I watch all of his cues and commit them to memory. He likes it when I say his name, when my nails come close to piercing his skin.
I feel silly, but I try to remember all the things porn stars do, the way their bodies move. I want him to be addicted to me. I want to rock his world, take us to the next level. I want him to love me and never leave me.
When I squeeze and clench my walls against him, he growls and drives into me deeper. I lift a leg around his waist, and he puts an arm under my knee to hold it there. “Oh fuck, Em, you were built to take me,” he grunts into my breasts. “Feel me deep inside you, gorgeous girl?”
“Yes,” I cry and arch my back. The way he talks to me turns me on even more. I feel powerful knowing I’m doing this to him, driving him to speak this way. “So good, Cole, you feel so good.”
“You’re so fucking beautiful, Emily. Jesus, look at you,” he lifts up and takes in my heaving chest, my rock-hard nipples and breasts bouncing with each of his thrusts.
I take his head in my hands and bring him down to kiss me, overwhelmed with the sweet words he says to me. My handsome Cole, hard body sliding in and out of me, deep blue eyes watching my skin pebble. This belongs to me. I think I’m the one who is addicted.
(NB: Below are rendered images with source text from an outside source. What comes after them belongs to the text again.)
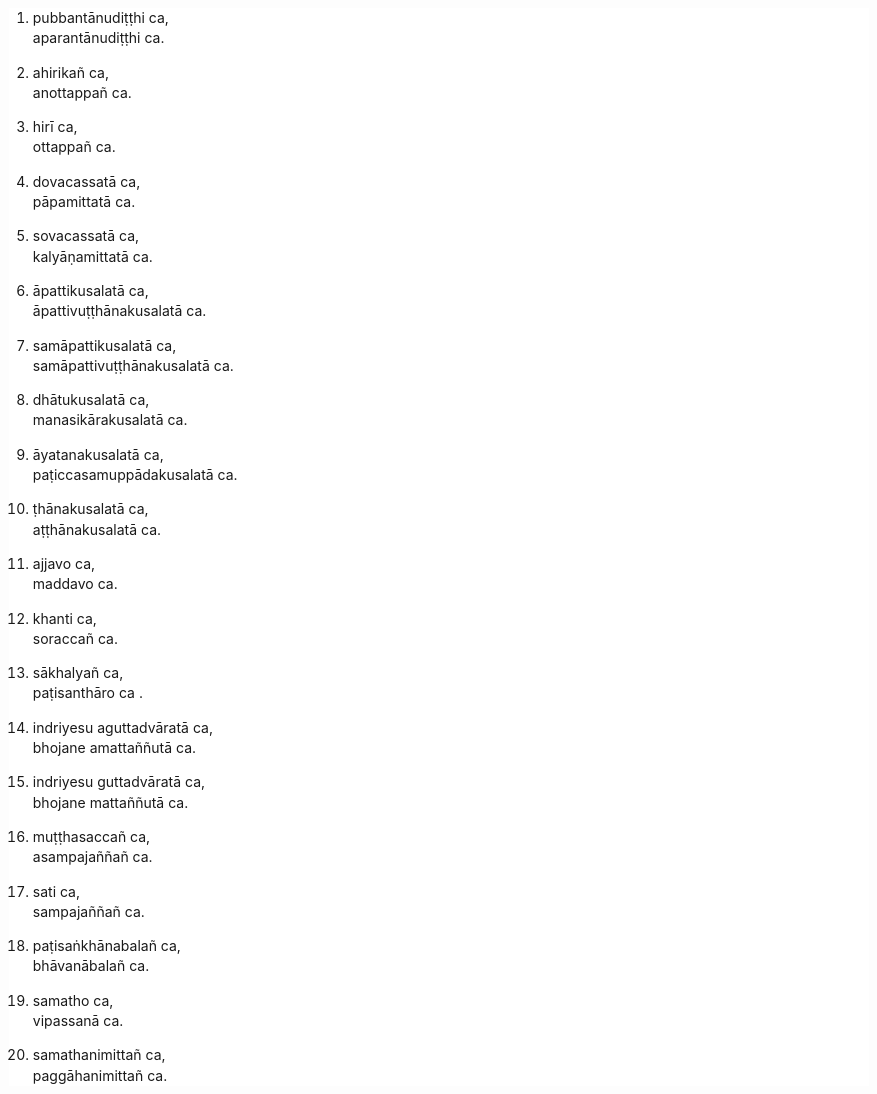 1. pubbantānudiṭṭhi ca,  
aparantānudiṭṭhi ca.

1. ahirikañ ca,  
anottappañ ca.

1. hirī ca,  
ottappañ ca.

1. dovacassatā ca,  
pāpamittatā ca.

1. sovacassatā ca,  
kalyāṇamittatā ca.

1. āpattikusalatā ca,  
āpattivuṭṭhānakusalatā ca.

1. samāpattikusalatā ca,  
samāpattivuṭṭhānakusalatā ca.

1. dhātukusalatā ca,  
manasikārakusalatā ca.

1. āyatanakusalatā ca,  
paṭiccasamuppādakusalatā ca.

1. ṭhānakusalatā ca,  
aṭṭhānakusalatā ca.

1. ajjavo ca,  
maddavo ca.

1. khanti ca,  
soraccañ ca.

1. sākhalyañ ca,  
paṭisanthāro ca .

1. indriyesu aguttadvāratā ca,  
bhojane amattaññutā ca.

1. indriyesu guttadvāratā ca,  
bhojane mattaññutā ca.

1. muṭṭhasaccañ ca,  
asampajaññañ ca.

1. sati ca,  
sampajaññañ ca.

1. paṭisaṅkhānabalañ ca,  
bhāvanābalañ ca.

1. samatho ca,  
vipassanā ca.

1. samathanimittañ ca,  
paggāhanimittañ ca.
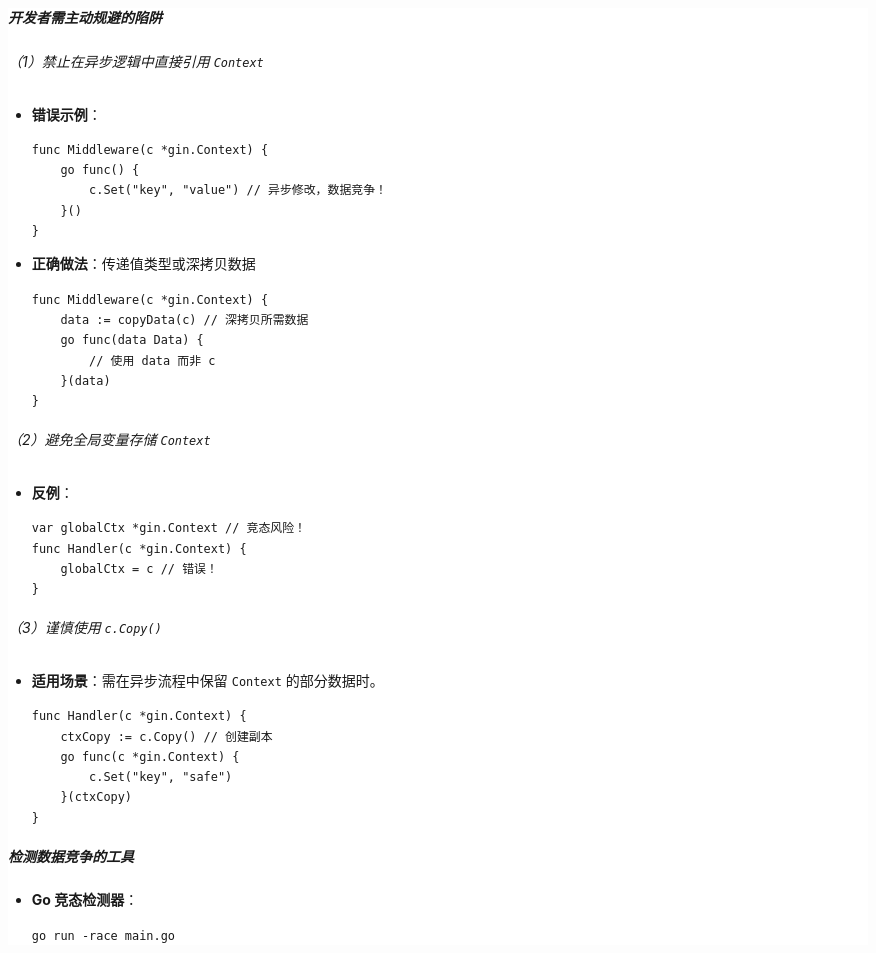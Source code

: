 

##### 开发者需主动规避的陷阱

###### （1）禁止在异步逻辑中直接引用 `Context`

- **错误示例**：

  ```
  func Middleware(c *gin.Context) {
      go func() {
          c.Set("key", "value") // 异步修改，数据竞争！
      }()
  }
  ```

- **正确做法**：传递值类型或深拷贝数据

  ```
  func Middleware(c *gin.Context) {
      data := copyData(c) // 深拷贝所需数据
      go func(data Data) {
          // 使用 data 而非 c
      }(data)
  }
  ```

###### （2）避免全局变量存储 `Context`

- **反例**：

  ```
  var globalCtx *gin.Context // 竞态风险！
  func Handler(c *gin.Context) {
      globalCtx = c // 错误！
  }
  ```

###### （3）谨慎使用 `c.Copy()`

- **适用场景**：需在异步流程中保留 `Context` 的部分数据时。

  ```
  func Handler(c *gin.Context) {
      ctxCopy := c.Copy() // 创建副本
      go func(c *gin.Context) {
          c.Set("key", "safe")
      }(ctxCopy)
  }
  ```



##### 检测数据竞争的工具

- **Go 竞态检测器**：

  ```
  go run -race main.go
  ```
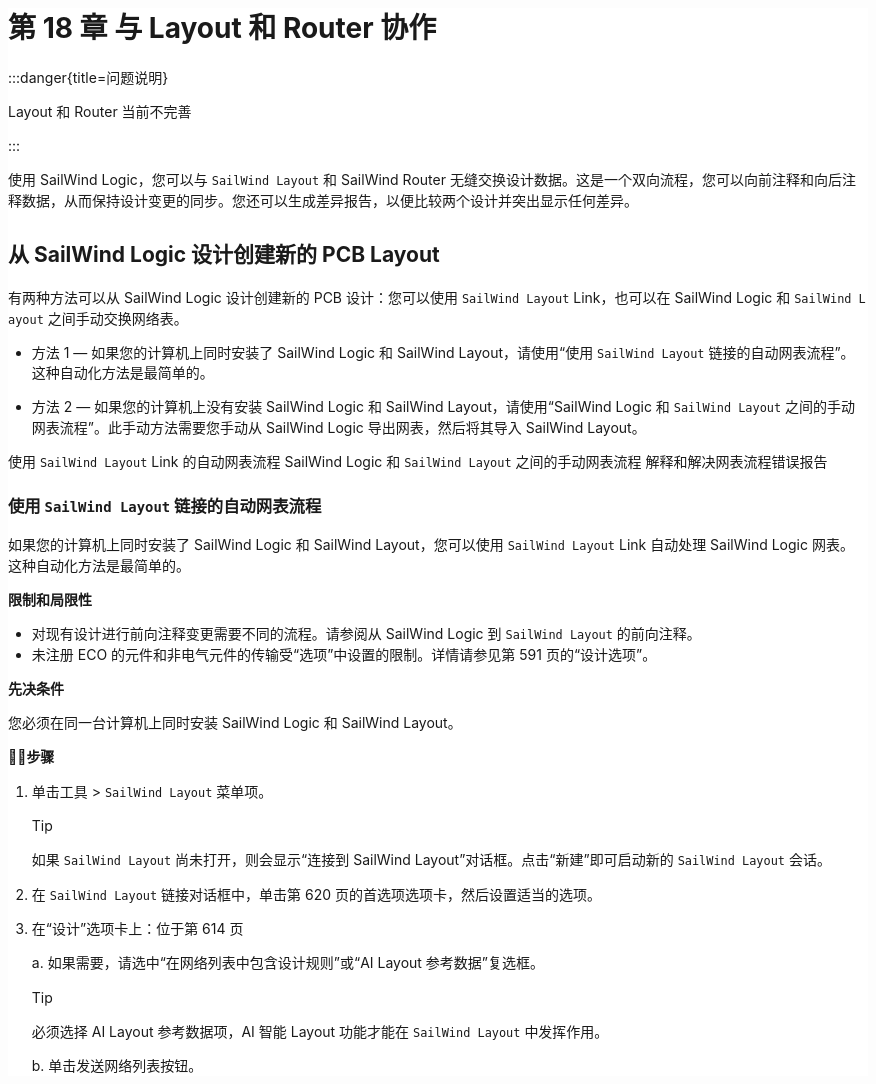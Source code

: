 # 第 18 章 与 Layout 和 Router 协作

:::danger{title=问题说明}

Layout 和 Router 当前不完善

:::

使用 SailWind Logic，您可以与 `SailWind Layout` 和 SailWind Router 无缝交换设计数据。这是一个双向流程，您可以向前注释和向后注释数据，从而保持设计变更的同步。您还可以生成差异报告，以便比较两个设计并突出显示任何差异。

## 从 SailWind Logic 设计创建新的 PCB Layout

有两种方法可以从 SailWind Logic 设计创建新的 PCB 设计：您可以使用 `SailWind Layout` Link，也可以在 SailWind Logic 和 `SailWind Layout` 之间手动交换网络表。

- 方法 1 — 如果您的计算机上同时安装了 SailWind Logic 和 SailWind Layout，请使用“使用 `SailWind Layout` 链接的自动网表流程”。这种自动化方法是最简单的。

- 方法 2 — 如果您的计算机上没有安装 SailWind Logic 和 SailWind Layout，请使用“SailWind Logic 和 `SailWind Layout` 之间的手动网表流程”。此手动方法需要您手动从 SailWind Logic 导出网表，然后将其导入 SailWind Layout。

使用 `SailWind Layout` Link 的自动网表流程 
SailWind Logic 和 `SailWind Layout` 之间的手动网表流程 
解释和解决网表流程错误报告

### 使用 `SailWind Layout` 链接的自动网表流程

如果您的计算机上同时安装了 SailWind Logic 和 SailWind Layout，您可以使用 `SailWind Layout` Link 自动处理 SailWind Logic 网表。 这种自动化方法是最简单的。

**限制和局限性**

- 对现有设计进行前向注释变更需要不同的流程。请参阅从 SailWind Logic 到 `SailWind Layout` 的前向注释。
- 未注册 ECO 的元件和非电气元件的传输受“选项”中设置的限制。详情请参见第 591 页的“设计选项”。

**先决条件**

您必须在同一台计算机上同时安装 SailWind Logic 和 SailWind Layout。

🏃‍♂️‍**步骤**

1. 单击工具 > `SailWind Layout` 菜单项。

    > [!TIP]
    > 
    > 如果 `SailWind Layout` 尚未打开，则会显示“连接到 SailWind Layout”对话框。点击“新建”即可启动新的 `SailWind Layout` 会话。

2. 在 `SailWind Layout` 链接对话框中，单击第 620 页的首选项选项卡，然后设置适当的选项。
3. 在“设计”选项卡上：位于第 614 页

    a. 如果需要，请选中“在网络列表中包含设计规则”或“AI Layout 参考数据”复选框。

    > [!TIP]
    > 
    > 必须选择 AI Layout 参考数据项，AI 智能 Layout 功能才能在 `SailWind Layout` 中发挥作用。

    b. 单击发送网络列表按钮。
My toes curl, and I run them up and down his calf, flexing with each push into me. I’m so overwhelmed with emotion and the pressure building up inside of me. “Cole,” I take his cheek in my palm and look at him.
“Yeah, baby?”
“I love you.”
Deep cerulean pools stare back at me, his eyes darting back and forth between mine. He doesn’t say it back. His body has stilled, I see his Adam’s apple bob from swallowing, but he doesn’t say it back.
Naive girl.
I know then that he’s already made his decision.
He’s going to leave me.
“Don’t stop,” I move my hand to his hip and bury my face in his chest so he can’t see me.
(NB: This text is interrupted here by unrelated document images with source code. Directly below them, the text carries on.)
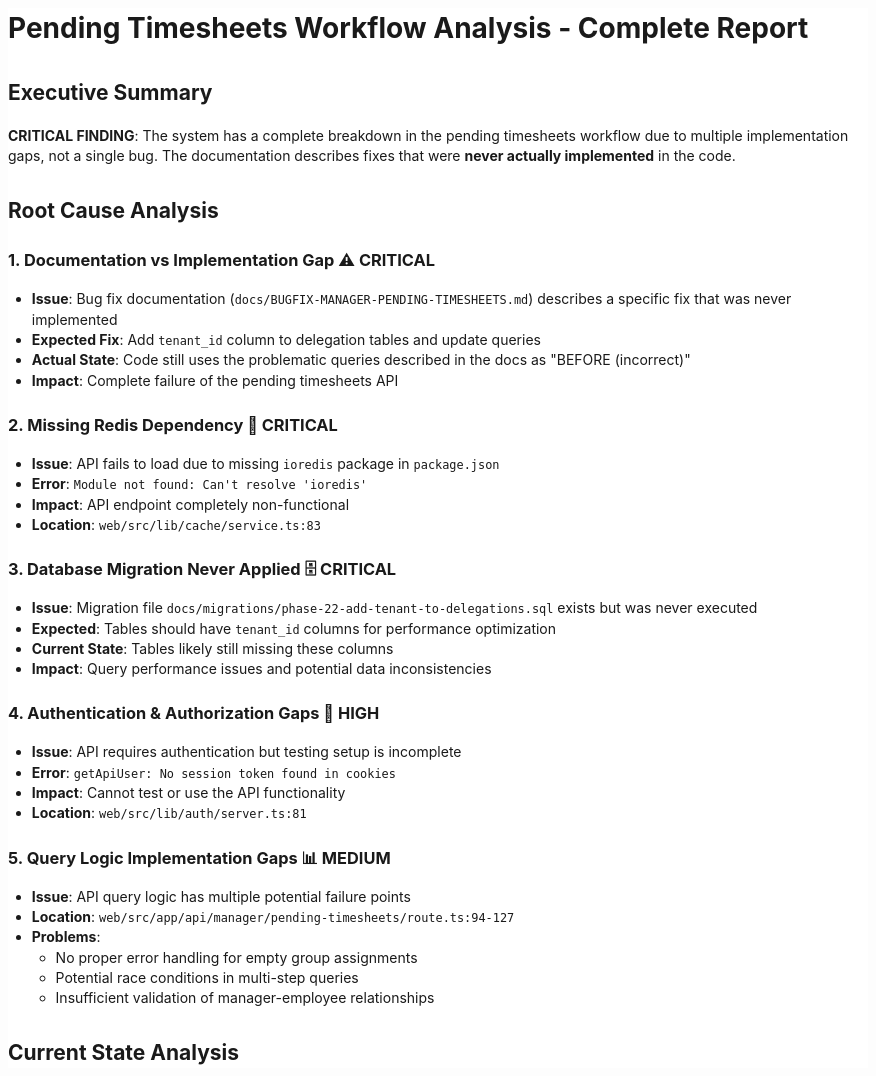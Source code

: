 # Pending Timesheets Workflow Analysis - Complete Report

## Executive Summary

**CRITICAL FINDING**: The system has a complete breakdown in the pending timesheets workflow due to multiple implementation gaps, not a single bug. The documentation describes fixes that were **never actually implemented** in the code.

## Root Cause Analysis

### 1. Documentation vs Implementation Gap ⚠️ CRITICAL
- **Issue**: Bug fix documentation (`docs/BUGFIX-MANAGER-PENDING-TIMESHEETS.md`) describes a specific fix that was never implemented
- **Expected Fix**: Add `tenant_id` column to delegation tables and update queries
- **Actual State**: Code still uses the problematic queries described in the docs as "BEFORE (incorrect)"
- **Impact**: Complete failure of the pending timesheets API

### 2. Missing Redis Dependency 🚫 CRITICAL
- **Issue**: API fails to load due to missing `ioredis` package in `package.json`
- **Error**: `Module not found: Can't resolve 'ioredis'`
- **Impact**: API endpoint completely non-functional
- **Location**: `web/src/lib/cache/service.ts:83`

### 3. Database Migration Never Applied 🗄️ CRITICAL
- **Issue**: Migration file `docs/migrations/phase-22-add-tenant-to-delegations.sql` exists but was never executed
- **Expected**: Tables should have `tenant_id` columns for performance optimization
- **Current State**: Tables likely still missing these columns
- **Impact**: Query performance issues and potential data inconsistencies

### 4. Authentication & Authorization Gaps 🔐 HIGH
- **Issue**: API requires authentication but testing setup is incomplete
- **Error**: `getApiUser: No session token found in cookies`
- **Impact**: Cannot test or use the API functionality
- **Location**: `web/src/lib/auth/server.ts:81`

### 5. Query Logic Implementation Gaps 📊 MEDIUM
- **Issue**: API query logic has multiple potential failure points
- **Location**: `web/src/app/api/manager/pending-timesheets/route.ts:94-127`
- **Problems**: 
  - No proper error handling for empty group assignments
  - Potential race conditions in multi-step queries
  - Insufficient validation of manager-employee relationships

## Current State Analysis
“Em,” he mumbles softly into my neck, the regretful tone of his voice confirming what his eyes already gave away.
“Please, Cole,” I wrap my arms around him and clench my teeth to keep the tears at bay. “Let me have you while I can, then.”
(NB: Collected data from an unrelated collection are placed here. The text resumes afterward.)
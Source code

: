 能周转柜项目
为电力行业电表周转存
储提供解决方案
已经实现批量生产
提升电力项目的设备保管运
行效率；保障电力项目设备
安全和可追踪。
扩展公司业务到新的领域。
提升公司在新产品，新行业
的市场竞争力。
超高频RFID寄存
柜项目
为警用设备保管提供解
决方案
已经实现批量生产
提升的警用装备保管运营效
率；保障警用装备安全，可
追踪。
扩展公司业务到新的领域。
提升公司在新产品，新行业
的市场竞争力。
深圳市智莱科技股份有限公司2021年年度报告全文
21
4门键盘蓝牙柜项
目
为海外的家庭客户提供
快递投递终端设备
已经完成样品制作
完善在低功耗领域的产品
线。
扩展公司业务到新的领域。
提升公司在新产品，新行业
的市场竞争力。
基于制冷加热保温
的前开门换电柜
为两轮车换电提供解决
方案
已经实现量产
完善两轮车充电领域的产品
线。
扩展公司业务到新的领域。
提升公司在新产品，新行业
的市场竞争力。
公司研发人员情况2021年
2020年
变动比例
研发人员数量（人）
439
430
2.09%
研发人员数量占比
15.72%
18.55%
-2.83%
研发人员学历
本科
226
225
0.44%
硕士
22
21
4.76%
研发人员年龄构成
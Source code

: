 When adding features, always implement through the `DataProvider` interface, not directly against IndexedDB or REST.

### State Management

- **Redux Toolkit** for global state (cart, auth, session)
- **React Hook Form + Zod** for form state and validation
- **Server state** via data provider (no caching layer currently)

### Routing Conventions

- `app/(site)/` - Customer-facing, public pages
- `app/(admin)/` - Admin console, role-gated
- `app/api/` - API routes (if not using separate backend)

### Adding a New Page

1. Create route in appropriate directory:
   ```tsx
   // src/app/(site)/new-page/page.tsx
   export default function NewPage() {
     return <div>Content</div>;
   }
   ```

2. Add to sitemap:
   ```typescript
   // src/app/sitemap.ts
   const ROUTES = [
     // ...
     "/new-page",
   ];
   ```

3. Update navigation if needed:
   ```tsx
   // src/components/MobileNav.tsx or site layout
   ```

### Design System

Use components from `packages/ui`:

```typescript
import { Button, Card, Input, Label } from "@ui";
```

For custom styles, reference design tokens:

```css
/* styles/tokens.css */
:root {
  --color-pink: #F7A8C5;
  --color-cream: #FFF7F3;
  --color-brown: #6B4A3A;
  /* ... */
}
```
He stays still inside me until my hips moving up and down spur him to continue. He brings a hand between us, and his thumb starts to run over my clit, up and down, then big circles.
I smash my eyes closed and push my head back into the pillow. I focus on the physical feelings and will the thoughts away. I concentrate on how he feels moving in and out of me, the way his rough thumb feels caressing me. I bury the ache in my heart.
My calf muscles tighten, and I feel a spasm in my core begin to quake. “Cole,” I pant and thrash my head from side to side.
“Em,” he whispers just above me.
I keep my eyes closed and fixate on the feeling of him deep inside me. If I angle my hips a certain way, he hits the spot inside of me that makes my body jerk and tense up.
“Please look at me, Em.” I can feel his body stiffen. His muscles lock up, and the sweat on his body mixes with mine. I know he’s close, and that pushes me past the point of no return.
I’m afraid to look into his eyes, but I want to watch him come inside me. A freight train hits me as my orgasm takes over. I force my eyes open as I clench down on him.
Behind his dark lashes, his pupils expand and search mine. Then his whole body stiffens, and a roar comes from deep within him, “Fuck!”
I shudder and tremble against him as tremors run through me, and he rocks against my pelvis a few more times until he’s empty and heaving and panting.
I wrap my arms against his shoulders and pull him down on me, moving one hand into his damp hair to cradle his head against my chest. I don’t dare move because when I do, this moment will be gone.
We will never be the same.
We’re both silent as our breathing returns to normal. There are no words left to be spoken.